Sangiliyandapuram (சங்கிலியாண்டபுரம்) is a neighbourhood in the city of Tiruchirappalli in Tamil Nadu, India

== Etymology ==

The etymology is from a temple dedicated to Sangiliyandavar located in the area. Because of its close proximity to Ponmalai workshop and downtown of the city, retired railway employees from the workshop were the first people to set up their homes here, most of whom were the Anglo-Indians of Pinto Colony.

== Famous ==

The area is famous for its contribution to Tamil cinema and aluminium works. Sangilyandapuram was the epicentre of aluminium works in Tamil Nadu. Many metal workshops including Trichy Metals Ltd., has their presence here. With the advent of Stainless Steel the business started to lose its sheen and now only a few workshops dot the area.

=== Boys Company ===

M.R. Radha colony was the farmhouse of the actor M.R. Radha. He ran his Boys Company from here. Boys Company was an entry ticket to Tamil cinema, some actors of Boys Company include M.G. Ramachandran,Sivaji Ganesan, Ravichandran, Kaka Radhakrishnan etc.

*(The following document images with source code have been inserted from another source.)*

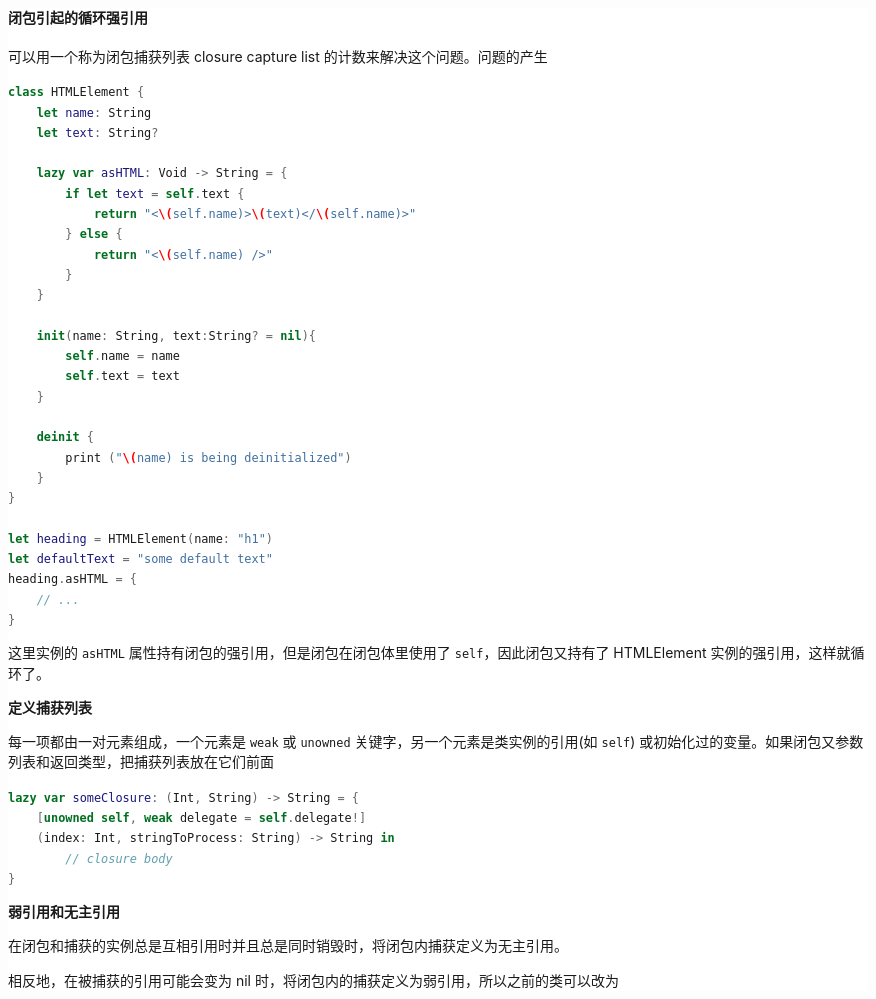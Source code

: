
 ```swift
```

#### 闭包引起的循环强引用

可以用一个称为闭包捕获列表 closure capture list 的计数来解决这个问题。问题的产生

```swift
class HTMLElement {
	let name: String
	let text: String?
	
	lazy var asHTML: Void -> String = {
		if let text = self.text {
			return "<\(self.name)>\(text)</\(self.name)>"
		} else {
			return "<\(self.name) />"
		}
	}
	
	init(name: String, text:String? = nil){
		self.name = name
		self.text = text
	}
	
	deinit {
		print ("\(name) is being deinitialized")
	}
}

let heading = HTMLElement(name: "h1")
let defaultText = "some default text"
heading.asHTML = {
	// ...
}
```

这里实例的 `asHTML` 属性持有闭包的强引用，但是闭包在闭包体里使用了 `self`，因此闭包又持有了 HTMLElement 实例的强引用，这样就循环了。

**定义捕获列表**

每一项都由一对元素组成，一个元素是 `weak` 或 `unowned` 关键字，另一个元素是类实例的引用(如 `self`) 或初始化过的变量。如果闭包又参数列表和返回类型，把捕获列表放在它们前面

```swift
lazy var someClosure: (Int, String) -> String = {
	[unowned self, weak delegate = self.delegate!]
	(index: Int, stringToProcess: String) -> String in
		// closure body
}
```

**弱引用和无主引用**

在闭包和捕获的实例总是互相引用时并且总是同时销毁时，将闭包内捕获定义为无主引用。

相反地，在被捕获的引用可能会变为 nil 时，将闭包内的捕获定义为弱引用，所以之前的类可以改为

Shivaji Ganesan the age of 10, moved here and began to perform in stage plays. From the drama troupe trainers, he was fortunate enough to learn acting and dancing. He was trained in Bharatanatyam, Kathak and Manipuri dance forms. Sivaji Ganesan while staying in his relative's house in Sangiliyandapuram was spotted by Boys Company and later moved to greater heights.
. The colony had a theatre, a practising dais and also the samadhi of M.R.Radha. Their famous children Radhika, Radha Ravi, Nirosha spent their early childhood here. Today it is completely demolished for development of real estate properties.

=== Other information ===

Sangiliyandapuram has many religious places such as Madani Masjid, St. Theresa's Church, Arulmigu Selva Kali Amman Thirukovil and Pillayar Temple. Seven Dollars Convent is the only school in the area. Today Sangliyandapuram is famous for trading of woods and plywoods. Many wholesale dealers and woods works have their shops here. Issues of personal hygiene are being highlighted in the area.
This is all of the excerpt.